About this task :: Give again, word for word, every line in the entries below from the line with "<li>بهترین زبان‌های برنامه‌نویسی" up to and including the line with "برنامه‌نویسی کوانتومی برای", and no other line.
►
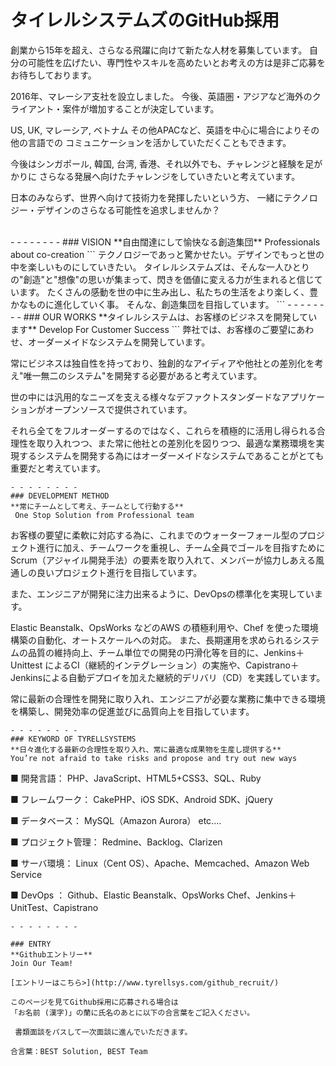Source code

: # タイレルシステムズのGitHub採用
創業から15年を超え、さらなる飛躍に向けて新たな人材を募集しています。
自分の可能性を広げたい、専門性やスキルを高めたいとお考えの方は是非ご応募をお待ちしております。

2016年、マレーシア支社を設立しました。
今後、英語圏・アジアなど海外のクライアント・案件が増加することが決定しています。

US, UK, マレーシア, ベトナム その他APACなど、英語を中心に場合によりその他の言語での
コミュニケーションを活かしていただくこともできます。

今後はシンガポール, 韓国, 台湾, 香港、それ以外でも、チャレンジと経験を足がかりに
さらなる発展へ向けたチャレンジをしていきたいと考えています。

日本のみならず、世界へ向けて技術力を発揮したいという方、
一緒にテクノロジー・デザインのさらなる可能性を追求しませんか？

<br>
- - - - - - - -
### VISION
**自由闊達にして愉快なる創造集団**
 Professionals about co-creation  
```
テクノロジーであっと驚かせたい。デザインでもっと世の中を楽しいものにしていきたい。
タイレルシステムズは、そんな一人ひとりの"創造"と"想像"の思いが集まって、閃きを価値に変える力が生まれると信じています。
たくさんの感動を世の中に生み出し、私たちの生活をより楽しく、豊かなものに進化していく事。
そんな、創造集団を目指しています。 
```
- - - - - - - -
### OUR WORKS
**タイレルシステムは、お客様のビジネスを開発しています**
 Develop For Customer Success 
```
弊社では、お客様のご要望にあわせ、オーダーメイドなシステムを開発しています。

常にビジネスは独自性を持っており、独創的なアイディアや他社との差別化を考え"唯一無二のシステム"を開発する必要があると考えています。

世の中には汎用的なニーズを支える様々なデファクトスタンダードなアプリケーションがオープンソースで提供されています。

それら全てをフルオーダーするのではなく、これらを積極的に活用し得られる合理性を取り入れつつ、また常に他社との差別化を図りつつ、最適な業務環境を実現するシステムを開発する為にはオーダーメイドなシステムであることがとても重要だと考えています。
```
- - - - - - - -
### DEVELOPMENT METHOD
**常にチームとして考え、チームとして行動する**
 One Stop Solution from Professional team
```
お客様の要望に柔軟に対応する為に、これまでのウォーターフォール型のプロジェクト進行に加え、チームワークを重視し、チーム全員でゴールを目指すために Scrum（アジャイル開発手法）の要素を取り入れて、メンバーが協力しあえる風通しの良いプロジェクト進行を目指しています。

また、エンジニアが開発に注力出来るように、DevOpsの標準化を実現しています。

Elastic Beanstalk、OpsWorks などのAWS の積極利用や、Chef を使った環境構築の自動化、オートスケールへの対応。
また、長期運用を求められるシステムの品質の維持向上、チーム単位での開発の円滑化等を目的に、Jenkins＋Unittest によるCI（継続的インテグレーション）の実施や、Capistrano＋Jenkinsによる自動デプロイを加えた継続的デリバリ（CD）を実践しています。

常に最新の合理性を開発に取り入れ、エンジニアが必要な業務に集中できる環境を構築し、開発効率の促進並びに品質向上を目指しています。
```
- - - - - - - -
### KEYWORD OF TYRELLSYSTEMS
**日々進化する最新の合理性を取り入れ、常に最適な成果物を生産し提供する**
You’re not afraid to take risks and propose and try out new ways
```
■ 開発言語：
PHP、JavaScript、HTML5+CSS3、SQL、Ruby

■ フレームワーク：
CakePHP、iOS SDK、Android SDK、jQuery

■ データベース：
MySQL（Amazon Aurora） etc....

■ プロジェクト管理：
Redmine、Backlog、Clarizen

■ サーバ環境：
Linux（Cent OS）、Apache、Memcached、Amazon Web Service

■ DevOps ：
Github、Elastic Beanstalk、OpsWorks
Chef、Jenkins＋UnitTest、Capistrano
```
- - - - - - - -

### ENTRY
**Githubエントリー**
Join Our Team!

[エントリーはこちら>](http://www.tyrellsys.com/github_recruit/)

このページを見てGithub採用に応募される場合は
「お名前 (漢字)」の蘭に氏名のあとに以下の合言葉をご記入ください。

 書類面談をパスして一次面談に進んでいただきます。

合言葉：BEST Solution, BEST Team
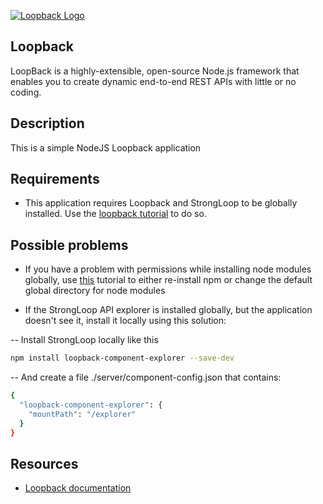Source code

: [![Loopback Logo](https://loopback.io/images/loopback_logo.png)](https://loopback.io/doc/index.html)

## Loopback

LoopBack is a highly-extensible, open-source Node.js framework that enables you to create dynamic end-to-end REST APIs with little or no coding.

## Description

This is a simple NodeJS Loopback application

## Requirements

- This application requires Loopback and StrongLoop to be globally installed. Use the [loopback tutorial](https://loopback.io/doc/en/lb2/Installation.html) to do so.

## Possible problems

- If you have a problem with permissions while installing node modules globally, use [this](https://docs.npmjs.com/getting-started/fixing-npm-permissions) tutorial to either re-install npm or change the default global directory for node modules

- If the StrongLoop API explorer is installed globally, but the application doesn't see it, install it locally using this solution:

-- Install StrongLoop locally like this

``` sh
npm install loopback-component-explorer --save-dev
```

-- And create a file ./server/component-config.json that contains:
``` sh
{
  "loopback-component-explorer": {
    "mountPath": "/explorer"
  }
}
```
## Resources
- [Loopback documentation](https://loopback.io/doc/index.html)

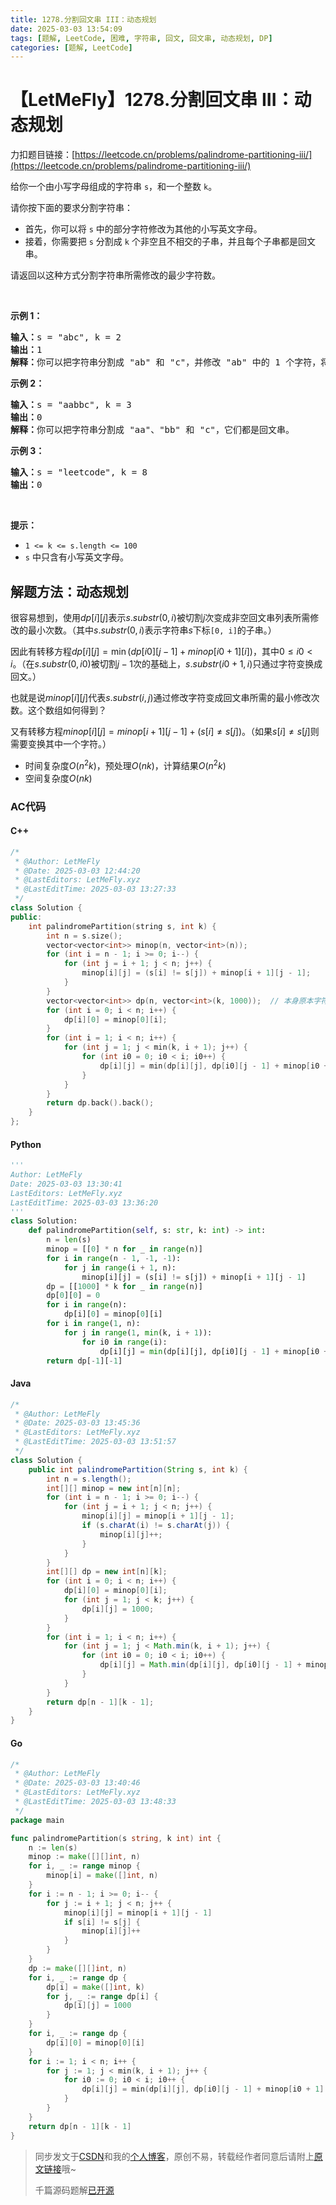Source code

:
 ```yaml
---
title: 1278.分割回文串 III：动态规划
date: 2025-03-03 13:54:09
tags: [题解, LeetCode, 困难, 字符串, 回文, 回文串, 动态规划, DP]
categories: [题解, LeetCode]
---
```


# 【LetMeFly】1278.分割回文串 III：动态规划

力扣题目链接：[https://leetcode.cn/problems/palindrome-partitioning-iii/](https://leetcode.cn/problems/palindrome-partitioning-iii/)

<p>给你一个由小写字母组成的字符串&nbsp;<code>s</code>，和一个整数&nbsp;<code>k</code>。</p>

<p>请你按下面的要求分割字符串：</p>

<ul>
	<li>首先，你可以将&nbsp;<code>s</code>&nbsp;中的部分字符修改为其他的小写英文字母。</li>
	<li>接着，你需要把&nbsp;<code>s</code>&nbsp;分割成&nbsp;<code>k</code>&nbsp;个非空且不相交的子串，并且每个子串都是回文串。</li>
</ul>

<p>请返回以这种方式分割字符串所需修改的最少字符数。</p>

<p>&nbsp;</p>

<p><strong>示例 1：</strong></p>

<pre><strong>输入：</strong>s = &quot;abc&quot;, k = 2
<strong>输出：</strong>1
<strong>解释：</strong>你可以把字符串分割成 &quot;ab&quot; 和 &quot;c&quot;，并修改 &quot;ab&quot; 中的 1 个字符，将它变成回文串。
</pre>

<p><strong>示例 2：</strong></p>

<pre><strong>输入：</strong>s = &quot;aabbc&quot;, k = 3
<strong>输出：</strong>0
<strong>解释：</strong>你可以把字符串分割成 &quot;aa&quot;、&quot;bb&quot; 和 &quot;c&quot;，它们都是回文串。</pre>

<p><strong>示例 3：</strong></p>

<pre><strong>输入：</strong>s = &quot;leetcode&quot;, k = 8
<strong>输出：</strong>0
</pre>

<p>&nbsp;</p>

<p><strong>提示：</strong></p>

<ul>
	<li><code>1 &lt;= k &lt;= s.length &lt;= 100</code></li>
	<li><code>s</code>&nbsp;中只含有小写英文字母。</li>
</ul>


    
## 解题方法：动态规划

很容易想到，使用$dp[i][j]$表示$s.substr(0, i)$被切割$j$次变成非空回文串列表所需修改的最小次数。（其中$s.substr(0, i)$表示字符串$s$下标`[0, i]`的子串。）

因此有转移方程$dp[i][j] = \min(dp[i0][j - 1] + minop[i0 + 1][i])$，其中$0 \leq i0 \lt i$。（在$s.substr(0, i0)$被切割$j-1$次的基础上，$s.substr(i0 + 1, i)$只通过字符变换成回文。）

也就是说$minop[i][j]$代表$s.substr(i, j)$通过修改字符变成回文串所需的最小修改次数。这个数组如何得到？

又有转移方程$minop[i][j] = minop[i + 1][j - 1] + (s[i] \neq s[j])$。（如果$s[i]\neq s[j]$则需要变换其中一个字符。）

+ 时间复杂度$O(n^2k)$，预处理$O(nk)$，计算结果$O(n^2k)$
+ 空间复杂度$O(nk)$

### AC代码

#### C++

```cpp
/*
 * @Author: LetMeFly
 * @Date: 2025-03-03 12:44:20
 * @LastEditors: LetMeFly.xyz
 * @LastEditTime: 2025-03-03 13:27:33
 */
class Solution {
public:
    int palindromePartition(string s, int k) {
        int n = s.size();
        vector<vector<int>> minop(n, vector<int>(n));
        for (int i = n - 1; i >= 0; i--) {
            for (int j = i + 1; j < n; j++) {
                minop[i][j] = (s[i] != s[j]) + minop[i + 1][j - 1];
            }
        }
        vector<vector<int>> dp(n, vector<int>(k, 1000));  // 本身原本字符串长度就已经是1了，最多再切k-1次
        for (int i = 0; i < n; i++) {
            dp[i][0] = minop[0][i];
        }
        for (int i = 1; i < n; i++) {
            for (int j = 1; j < min(k, i + 1); j++) {
                for (int i0 = 0; i0 < i; i0++) {
                    dp[i][j] = min(dp[i][j], dp[i0][j - 1] + minop[i0 + 1][i]);
                }
            }
        }
        return dp.back().back();
    }
};
```

#### Python

```python
'''
Author: LetMeFly
Date: 2025-03-03 13:30:41
LastEditors: LetMeFly.xyz
LastEditTime: 2025-03-03 13:36:20
'''
class Solution:
    def palindromePartition(self, s: str, k: int) -> int:
        n = len(s)
        minop = [[0] * n for _ in range(n)]
        for i in range(n - 1, -1, -1):
            for j in range(i + 1, n):
                minop[i][j] = (s[i] != s[j]) + minop[i + 1][j - 1]
        dp = [[1000] * k for _ in range(n)]
        dp[0][0] = 0
        for i in range(n):
            dp[i][0] = minop[0][i]
        for i in range(1, n):
            for j in range(1, min(k, i + 1)):
                for i0 in range(i):
                    dp[i][j] = min(dp[i][j], dp[i0][j - 1] + minop[i0 + 1][i])
        return dp[-1][-1]
```

#### Java

```java
/*
 * @Author: LetMeFly
 * @Date: 2025-03-03 13:45:36
 * @LastEditors: LetMeFly.xyz
 * @LastEditTime: 2025-03-03 13:51:57
 */
class Solution {
    public int palindromePartition(String s, int k) {
        int n = s.length();
        int[][] minop = new int[n][n];
        for (int i = n - 1; i >= 0; i--) {
            for (int j = i + 1; j < n; j++) {
                minop[i][j] = minop[i + 1][j - 1];
                if (s.charAt(i) != s.charAt(j)) {
                    minop[i][j]++;
                }
            }
        }
        int[][] dp = new int[n][k];
        for (int i = 0; i < n; i++) {
            dp[i][0] = minop[0][i];
            for (int j = 1; j < k; j++) {
                dp[i][j] = 1000;
            }
        }
        for (int i = 1; i < n; i++) {
            for (int j = 1; j < Math.min(k, i + 1); j++) {
                for (int i0 = 0; i0 < i; i0++) {
                    dp[i][j] = Math.min(dp[i][j], dp[i0][j - 1] + minop[i0 + 1][i]);
                }
            }
        }
        return dp[n - 1][k - 1];
    }
}
```

#### Go

```go
/*
 * @Author: LetMeFly
 * @Date: 2025-03-03 13:40:46
 * @LastEditors: LetMeFly.xyz
 * @LastEditTime: 2025-03-03 13:48:33
 */
package main

func palindromePartition(s string, k int) int {
    n := len(s)
    minop := make([][]int, n)
    for i, _ := range minop {
        minop[i] = make([]int, n)
    }
    for i := n - 1; i >= 0; i-- {
        for j := i + 1; j < n; j++ {
            minop[i][j] = minop[i + 1][j - 1]
            if s[i] != s[j] {
                minop[i][j]++
            }
        }
    }
    dp := make([][]int, n)
    for i, _ := range dp {
        dp[i] = make([]int, k)
        for j, _ := range dp[i] {
            dp[i][j] = 1000
        }
    }
    for i, _ := range dp {
        dp[i][0] = minop[0][i]
    }
    for i := 1; i < n; i++ {
        for j := 1; j < min(k, i + 1); j++ {
            for i0 := 0; i0 < i; i0++ {
                dp[i][j] = min(dp[i][j], dp[i0][j - 1] + minop[i0 + 1][i])
            }
        }
    }
    return dp[n - 1][k - 1]
}
```

> 同步发文于[CSDN](https://letmefly.blog.csdn.net/article/details/145986494)和我的[个人博客](https://blog.letmefly.xyz/)，原创不易，转载经作者同意后请附上[原文链接](https://blog.letmefly.xyz/2025/03/03/LeetCode%201278.%E5%88%86%E5%89%B2%E5%9B%9E%E6%96%87%E4%B8%B2III/)哦~
>
> 千篇源码题解[已开源](https://github.com/LetMeFly666/LeetCode)
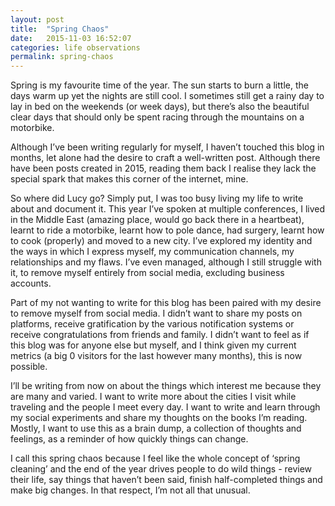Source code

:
 ```yaml
---
layout: post
title:  "Spring Chaos"
date:   2015-11-03 16:52:07
categories: life observations
permalink: spring-chaos
---
```


Spring is my favourite time of the year. The sun starts to burn a little, the days warm up yet the nights are still cool. I sometimes still get a rainy day to lay in bed on the weekends (or week days), but there’s also the beautiful clear days that should only be spent racing through the mountains on a motorbike.

Although I’ve been writing regularly for myself, I haven’t touched this blog in months, let alone had the desire to craft a well-written post. Although there have been posts created in 2015, reading them back I realise they lack the special spark that makes this corner of the internet, mine. 

So where did Lucy go? Simply put, I was too busy living my life to write about and document it. This year I’ve spoken at multiple conferences, I lived in the Middle East (amazing place, would go back there in a heartbeat), learnt to ride a motorbike, learnt how to pole dance, had surgery, learnt how to cook (properly) and moved to a new city. I’ve explored my identity and the ways in which I express myself, my communication channels, my relationships and my flaws. I’ve even managed, although I still struggle with it, to remove myself entirely from social media, excluding business accounts.

Part of my not wanting to write for this blog has been paired with my desire to remove myself from social media. I didn’t want to share my posts on platforms, receive gratification by the various notification systems or receive congratulations from friends and family. I didn’t want to feel as if this blog was for anyone else but myself, and I think given my current metrics (a big 0 visitors for the last however many months), this is now possible.

I’ll be writing from now on about the things which interest me because they are many and varied. I want to write more about the cities I visit while traveling and the people I meet every day. I want to write and learn through my social experiments and share my thoughts on the books I’m reading. Mostly, I want to use this as a brain dump, a collection of thoughts and feelings, as a reminder of how quickly things can change.

I call this spring chaos because I feel like the whole concept of ‘spring cleaning’ and the end of the year drives people to do wild things - review their life, say things that haven’t been said, finish half-completed things and make big changes. In that respect, I’m not all that unusual.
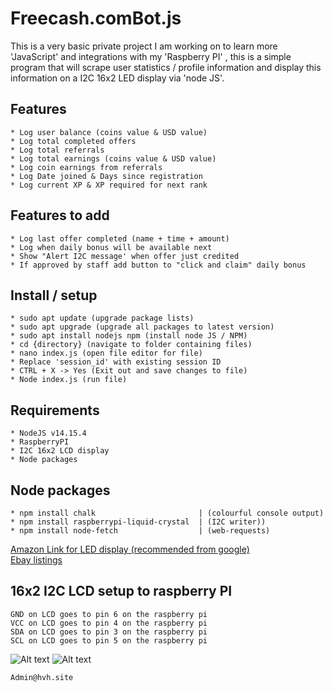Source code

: # Freecash.comBot.js
This is a very basic private project I am working on to learn more 'JavaScript' and integrations with my 'Raspberry PI' , this is a simple program that will scrape user statistics / profile information and display this information on a I2C 16x2 LED display via 'node JS'.

## Features
```
* Log user balance (coins value & USD value)
* Log total completed offers
* Log total referrals
* Log total earnings (coins value & USD value)
* Log coin earnings from referrals
* Log Date joined & Days since registration
* Log current XP & XP required for next rank
```

## Features to add
```
* Log last offer completed (name + time + amount)
* Log when daily bonus will be available next
* Show "Alert I2C message' when offer just credited
* If approved by staff add button to "click and claim" daily bonus
```

## Install / setup
```
* sudo apt update (upgrade package lists)
* sudo apt upgrade (upgrade all packages to latest version)
* sudo apt install nodejs npm (install node JS / NPM)
* cd {directory} (navigate to folder containing files)
* nano index.js (open file editor for file)
* Replace 'session_id' with existing session ID
* CTRL + X -> Yes (Exit out and save changes to file)
* Node index.js (run file)
```


## Requirements
```
* NodeJS v14.15.4
* RaspberryPI
* I2C 16x2 LCD display
* Node packages
```

## Node packages
```
* npm install chalk                       | (colourful console output)
* npm install raspberrypi-liquid-crystal  | (I2C writer))
* npm install node-fetch                  | (web-requests)
```
[Amazon Link for LED display (recommended from google)](https://amzn.to/2LkpoCm "Pi LED purchase")                                                                    
[Ebay listings](https://www.ebay.co.uk/sch/i.html?_from=R40&_trksid=p2386202.m570.l1313&_nkw=pi+i2c+led+screen&_sacat=0 "i2c")   

## 16x2 I2C LCD setup to raspberry PI
```
GND on LCD goes to pin 6 on the raspberry pi
VCC on LCD goes to pin 4 on the raspberry pi
SDA on LCD goes to pin 3 on the raspberry pi
SCL on LCD goes to pin 5 on the raspberry pi
```
![Alt text](https://www.bigmessowires.com/wp-content/uploads/2018/05/Raspberry-GPIO.jpg "GPIO")
![Alt text](https://tutorials-raspberrypi.de/wp-content/uploads/20151015_113929-600x338.jpg "LCD 16x2")
```
Admin@hvh.site
```
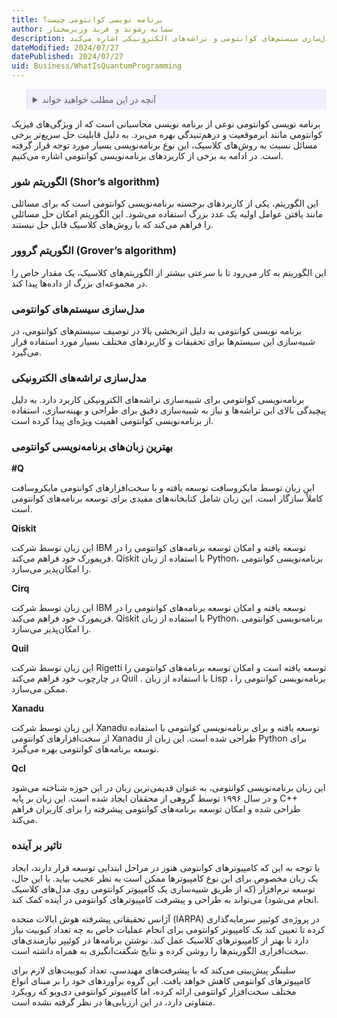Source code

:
 ```yaml
---
title: برنامه نویسی کوانتومی چیست؟
author: سمانه رشوند و فربد وزیرمختار
description: این مقاله به بررسی برنامه‌نویسی کوانتومی می‌پردازد. ابتدا مفهوم و اهمیت این نوع برنامه‌نویسی را توضیح داده و سپس به کاربردهای مهم آن مانند الگوریتم‌های شور و گروور، مدل‌سازی سیستم‌های کوانتومی و تراشه‌های الکترونیکی اشاره می‌کند.
dateModified: 2024/07/27
datePublished: 2024/07/27
uid: Business/WhatIsQuantumProgramming
---
```


<blockquote style="background-color:#eeeefc; padding:0.5rem">
<details>
  <summary>آنچه در این مطلب خواهید خواند</summary>
  <ul>
    <li>الگوریتم شور (Shor’s algorithm)</li>
    <li>الگوریتم گروور (Grover’s algorithm)</li>
    <li>مدل‌سازی تراشه‌های الکترونیکی</li>
    <li>بهترین زبان‌های برنامه‌نویسی کوانتومی</li>
    <li>تاثیر بر آینده</li>
  </ul>
</details>
</blockquote>

برنامه ‌نویسی کوانتومی نوعی از برنامه ‌نویسی محاسباتی است که از ویژگی‌های فیزیک کوانتومی مانند ابرموقعیت و درهم‌تنیدگی بهره می‌برد. به دلیل قابلیت حل سریع‌تر برخی مسائل نسبت به روش‌های کلاسیک، این نوع برنامه‌نویسی بسیار مورد توجه قرار گرفته است. در ادامه به برخی از کاربردهای برنامه‌نویسی کوانتومی اشاره می‌کنیم.

### الگوریتم شور (Shor’s algorithm)

این الگوریتم، یکی از کاربردهای برجسته برنامه‌نویسی کوانتومی است که برای مسائلی مانند یافتن عوامل اولیه یک عدد بزرگ استفاده می‌شود. این الگوریتم امکان حل مسائلی را فراهم می‌کند که با روش‌های کلاسیک قابل حل نیستند.

### الگوریتم گروور (Grover’s algorithm)
این الگوریتم به کار می‌رود تا با سرعتی بیشتر از الگوریتم‌های کلاسیک، یک مقدار خاص را در مجموعه‌ای بزرگ از داده‌ها پیدا کند.

### مدل‌سازی سیستم‌های کوانتومی

برنامه ‌نویسی کوانتومی به دلیل اثربخشی بالا در توصیف سیستم‌های کوانتومی، در شبیه‌سازی این سیستم‌ها برای تحقیقات و کاربردهای مختلف بسیار مورد استفاده قرار می‌گیرد.

### مدل‌سازی تراشه‌های الکترونیکی

برنامه‌نویسی کوانتومی برای شبیه‌سازی تراشه‌های الکترونیکی کاربرد دارد. به دلیل پیچیدگی بالای این تراشه‌ها و نیاز به شبیه‌سازی دقیق برای طراحی و بهینه‌سازی، استفاده از برنامه‌نویسی کوانتومی اهمیت ویژه‌ای پیدا کرده است.

### بهترین زبان‌های برنامه‌نویسی کوانتومی
**#Q**

این زبان توسط مایکروسافت توسعه یافته و با سخت‌افزارهای کوانتومی مایکروسافت کاملاً سازگار است. این زبان شامل کتابخانه‌های مفیدی برای توسعه برنامه‌های کوانتومی است.

**Qiskit**

این زبان توسط شرکت IBM توسعه یافته و امکان توسعه برنامه‌های کوانتومی را در فریمورک خود فراهم می‌کند. Qiskit با استفاده از زبان Python، برنامه‌نویسی کوانتومی را امکان‌پذیر می‌سازد.

**Cirq**

این زبان توسط شرکت IBM توسعه یافته و امکان توسعه برنامه‌های کوانتومی را در فریمورک خود فراهم می‌کند. Qiskit با استفاده از زبان Python، برنامه‌نویسی کوانتومی را امکان‌پذیر می‌سازد.

**Quil** 

این زبان توسط شرکت Rigetti توسعه یافته است و امکان توسعه برنامه‌های کوانتومی را در چارچوب خود فراهم می‌کند Quil . با استفاده از زبان Lisp ، برنامه‌نویسی کوانتومی را ممکن می‌سازد.

**Xanadu**

این زبان توسط شرکت Xanadu توسعه یافته و برای برنامه‌نویسی کوانتومی با استفاده از سخت‌افزارهای کوانتومی Xanadu طراحی شده است. این زبان از Python برای توسعه برنامه‌های کوانتومی بهره می‌گیرد.

**Qcl**

این زبان برنامه‌نویسی کوانتومی، به عنوان قدیمی‌ترین زبان در این حوزه شناخته می‌شود و در سال ۱۹۹۶ توسط گروهی از محققان ایجاد شده است. این زبان بر پایه C++ طراحی شده و امکان توسعه برنامه‌های کوانتومی پیشرفته را برای کاربران فراهم می‌کند.

### تاثیر بر آینده 

با توجه به این که کامپیوترهای کوانتومی هنوز در مراحل ابتدایی توسعه قرار دارند، ایجاد یک زبان مخصوص برای این نوع کامپیوترها ممکن است به نظر عجیب بیاید. با این حال، توسعه نرم‌افزار (که از طریق شبیه‌سازی یک کامپیوتر کوانتومی روی مدل‌های کلاسیک انجام می‌شود) می‌تواند به طراحی و پیشرفت کامپیوترهای کوانتومی در آینده کمک کند.

آژانس تحقیقاتی پیشرفته هوش ایالات متحده (IARPA) در پروژه‌ی کوئیپر سرمایه‌گذاری کرده تا تعیین کند یک کامپیوتر کوانتومی برای انجام عملیات خاص به چه تعداد کیوبیت نیاز دارد تا بهتر از کامپیوترهای کلاسیک عمل کند. نوشتن برنامه‌ها در کوئیپر نیازمندی‌های سخت‌افزاری الگوریتم‌ها را روشن کرده و نتایج شگفت‌انگیزی به همراه داشته است. 

سلینگر پیش‌بینی می‌کند که با پیشرفت‌های مهندسی، تعداد کیوبیت‌های لازم برای کامپیوترهای کوانتومی کاهش خواهد یافت. این گروه برآوردهای خود را بر مبنای انواع مختلف سخت‌افزار کوانتومی ارائه کرده، اما کامپیوتر کوانتومی دی‌ویو که رویکرد متفاوتی دارد، در این ارزیابی‌ها در نظر گرفته نشده است.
◄
Solution to the exercise ::
    <li>بهترین زبان‌های برنامه‌نویسی کوانتومی</li>
    <li>تاثیر بر آینده</li>
  </ul>
</details>
</blockquote>

برنامه ‌نویسی کوانتومی نوعی از برنامه ‌نویسی محاسباتی است که از ویژگی‌های فیزیک کوانتومی مانند ابرموقعیت و درهم‌تنیدگی بهره می‌برد. به دلیل قابلیت حل سریع‌تر برخی مسائل نسبت به روش‌های کلاسیک، این نوع برنامه‌نویسی بسیار مورد توجه قرار گرفته است. در ادامه به برخی از کاربردهای برنامه‌نویسی کوانتومی اشاره می‌کنیم.

### الگوریتم شور (Shor’s algorithm)

این الگوریتم، یکی از کاربردهای برجسته برنامه‌نویسی کوانتومی است که برای مسائلی مانند یافتن عوامل اولیه یک عدد بزرگ استفاده می‌شود. این الگوریتم امکان حل مسائلی را فراهم می‌کند که با روش‌های کلاسیک قابل حل نیستند.

### الگوریتم گروور (Grover’s algorithm)
این الگوریتم به کار می‌رود تا با سرعتی بیشتر از الگوریتم‌های کلاسیک، یک مقدار خاص را در مجموعه‌ای بزرگ از داده‌ها پیدا کند.

### مدل‌سازی سیستم‌های کوانتومی

برنامه ‌نویسی کوانتومی به دلیل اثربخشی بالا در توصیف سیستم‌های کوانتومی، در شبیه‌سازی این سیستم‌ها برای تحقیقات و کاربردهای مختلف بسیار مورد استفاده قرار می‌گیرد.

### مدل‌سازی تراشه‌های الکترونیکی

برنامه‌نویسی کوانتومی برای شبیه‌سازی تراشه‌های الکترونیکی کاربرد دارد. به دلیل پیچیدگی بالای این تراشه‌ها و نیاز به شبیه‌سازی دقیق برای طراحی و بهینه‌سازی، استفاده از برنامه‌نویسی کوانتومی اهمیت ویژه‌ای پیدا کرده است.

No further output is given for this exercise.